■ Try it
Below are some records; quote exactly the lines from the one that contains "étiquettes annotées pour" through the one that contains "aucune des options", inclusive, and no others.
※
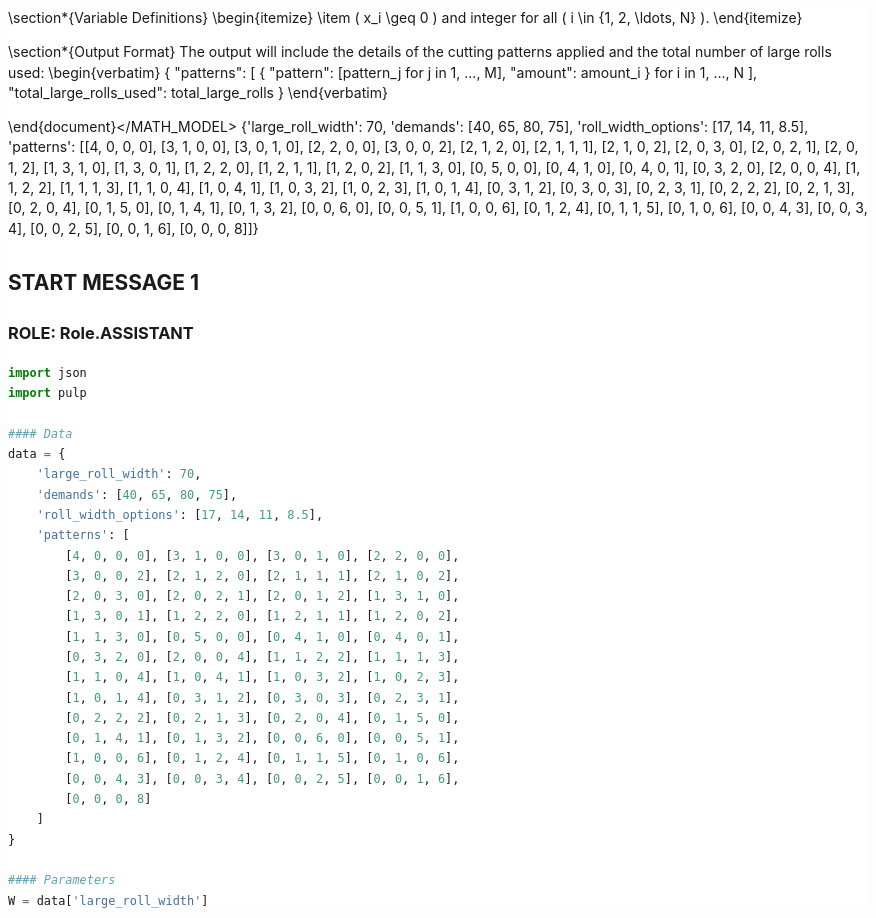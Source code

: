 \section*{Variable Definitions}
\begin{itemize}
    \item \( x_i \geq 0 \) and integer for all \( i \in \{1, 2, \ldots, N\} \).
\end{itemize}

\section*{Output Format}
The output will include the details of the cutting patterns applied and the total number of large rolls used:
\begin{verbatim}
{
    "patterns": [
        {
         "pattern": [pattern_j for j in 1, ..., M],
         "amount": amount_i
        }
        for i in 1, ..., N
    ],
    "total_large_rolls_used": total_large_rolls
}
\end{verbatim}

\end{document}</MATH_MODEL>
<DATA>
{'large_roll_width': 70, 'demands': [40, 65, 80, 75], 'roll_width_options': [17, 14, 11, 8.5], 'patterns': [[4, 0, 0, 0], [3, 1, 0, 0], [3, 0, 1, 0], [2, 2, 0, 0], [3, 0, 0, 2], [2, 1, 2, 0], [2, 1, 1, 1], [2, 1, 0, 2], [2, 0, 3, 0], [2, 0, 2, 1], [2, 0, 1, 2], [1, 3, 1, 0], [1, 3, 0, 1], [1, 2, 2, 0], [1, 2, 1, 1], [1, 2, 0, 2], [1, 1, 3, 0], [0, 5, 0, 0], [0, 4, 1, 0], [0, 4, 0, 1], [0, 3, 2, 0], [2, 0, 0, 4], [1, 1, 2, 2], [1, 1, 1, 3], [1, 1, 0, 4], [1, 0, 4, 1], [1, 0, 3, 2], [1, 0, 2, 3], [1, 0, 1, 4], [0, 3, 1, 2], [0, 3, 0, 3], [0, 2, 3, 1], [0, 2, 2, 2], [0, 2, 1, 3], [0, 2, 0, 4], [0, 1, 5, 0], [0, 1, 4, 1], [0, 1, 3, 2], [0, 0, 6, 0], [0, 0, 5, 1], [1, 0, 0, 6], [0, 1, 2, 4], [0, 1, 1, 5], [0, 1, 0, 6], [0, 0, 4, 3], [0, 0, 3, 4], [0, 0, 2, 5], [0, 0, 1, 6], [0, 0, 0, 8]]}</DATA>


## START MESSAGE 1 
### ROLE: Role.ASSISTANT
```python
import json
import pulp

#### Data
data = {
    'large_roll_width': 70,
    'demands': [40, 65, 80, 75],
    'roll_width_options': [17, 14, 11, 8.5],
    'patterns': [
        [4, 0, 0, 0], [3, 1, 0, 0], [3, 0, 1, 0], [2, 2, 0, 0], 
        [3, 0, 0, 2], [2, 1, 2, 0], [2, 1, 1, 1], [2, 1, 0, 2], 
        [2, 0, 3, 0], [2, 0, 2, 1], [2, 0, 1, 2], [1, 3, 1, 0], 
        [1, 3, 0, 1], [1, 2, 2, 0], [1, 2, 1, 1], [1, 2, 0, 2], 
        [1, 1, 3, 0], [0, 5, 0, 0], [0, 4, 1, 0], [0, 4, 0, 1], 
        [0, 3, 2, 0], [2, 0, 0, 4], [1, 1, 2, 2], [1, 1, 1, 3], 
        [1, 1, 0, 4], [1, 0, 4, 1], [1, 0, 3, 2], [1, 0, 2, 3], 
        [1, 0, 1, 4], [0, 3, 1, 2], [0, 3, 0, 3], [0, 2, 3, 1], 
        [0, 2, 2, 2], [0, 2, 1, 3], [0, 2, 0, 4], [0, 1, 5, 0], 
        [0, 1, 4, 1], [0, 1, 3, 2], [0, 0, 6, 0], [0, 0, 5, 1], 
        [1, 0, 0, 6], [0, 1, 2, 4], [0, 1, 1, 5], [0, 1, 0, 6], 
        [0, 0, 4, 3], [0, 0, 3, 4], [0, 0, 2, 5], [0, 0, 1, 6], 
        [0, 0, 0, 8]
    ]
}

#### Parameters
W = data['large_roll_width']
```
※
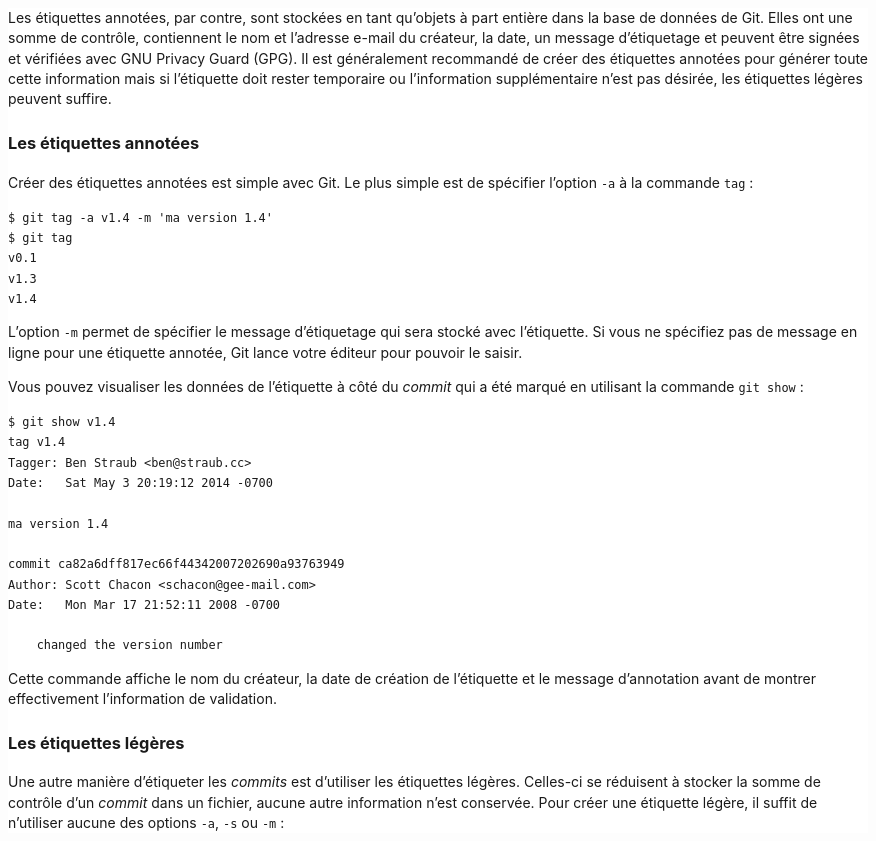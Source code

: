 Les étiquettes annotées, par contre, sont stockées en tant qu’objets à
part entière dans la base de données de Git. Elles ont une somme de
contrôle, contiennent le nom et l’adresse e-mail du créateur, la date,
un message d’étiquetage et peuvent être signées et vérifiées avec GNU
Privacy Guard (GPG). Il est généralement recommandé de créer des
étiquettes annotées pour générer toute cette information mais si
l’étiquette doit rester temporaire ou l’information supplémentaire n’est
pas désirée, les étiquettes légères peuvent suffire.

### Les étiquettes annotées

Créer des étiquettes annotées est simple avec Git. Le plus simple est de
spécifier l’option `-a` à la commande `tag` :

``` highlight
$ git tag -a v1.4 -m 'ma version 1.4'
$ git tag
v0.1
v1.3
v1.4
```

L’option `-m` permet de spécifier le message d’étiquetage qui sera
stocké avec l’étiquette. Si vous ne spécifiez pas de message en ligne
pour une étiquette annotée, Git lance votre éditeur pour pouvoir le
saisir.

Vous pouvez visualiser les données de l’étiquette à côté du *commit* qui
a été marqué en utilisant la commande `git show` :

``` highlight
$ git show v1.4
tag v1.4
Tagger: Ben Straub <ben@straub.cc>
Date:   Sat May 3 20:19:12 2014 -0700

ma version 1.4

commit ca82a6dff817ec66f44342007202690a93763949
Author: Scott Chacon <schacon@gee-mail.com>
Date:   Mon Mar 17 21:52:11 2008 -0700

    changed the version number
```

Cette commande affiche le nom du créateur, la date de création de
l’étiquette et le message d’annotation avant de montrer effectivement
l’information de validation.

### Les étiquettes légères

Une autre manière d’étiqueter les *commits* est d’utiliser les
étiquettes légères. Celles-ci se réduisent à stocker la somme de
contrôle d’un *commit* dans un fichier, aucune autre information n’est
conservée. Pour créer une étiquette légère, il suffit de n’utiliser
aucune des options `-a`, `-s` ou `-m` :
※
■ Response for this exercise
étiquettes annotées pour générer toute cette information mais si
l’étiquette doit rester temporaire ou l’information supplémentaire n’est
pas désirée, les étiquettes légères peuvent suffire.

### Les étiquettes annotées

Créer des étiquettes annotées est simple avec Git. Le plus simple est de
spécifier l’option `-a` à la commande `tag` :

``` highlight
$ git tag -a v1.4 -m 'ma version 1.4'
$ git tag
v0.1
v1.3
v1.4
```

L’option `-m` permet de spécifier le message d’étiquetage qui sera
stocké avec l’étiquette. Si vous ne spécifiez pas de message en ligne
pour une étiquette annotée, Git lance votre éditeur pour pouvoir le
saisir.

Vous pouvez visualiser les données de l’étiquette à côté du *commit* qui
a été marqué en utilisant la commande `git show` :

``` highlight
$ git show v1.4
tag v1.4
Tagger: Ben Straub <ben@straub.cc>
Date:   Sat May 3 20:19:12 2014 -0700

ma version 1.4

commit ca82a6dff817ec66f44342007202690a93763949
Author: Scott Chacon <schacon@gee-mail.com>
Date:   Mon Mar 17 21:52:11 2008 -0700

    changed the version number
```

Cette commande affiche le nom du créateur, la date de création de
l’étiquette et le message d’annotation avant de montrer effectivement
l’information de validation.

### Les étiquettes légères

Une autre manière d’étiqueter les *commits* est d’utiliser les
étiquettes légères. Celles-ci se réduisent à stocker la somme de
contrôle d’un *commit* dans un fichier, aucune autre information n’est
conservée. Pour créer une étiquette légère, il suffit de n’utiliser
aucune des options `-a`, `-s` ou `-m` :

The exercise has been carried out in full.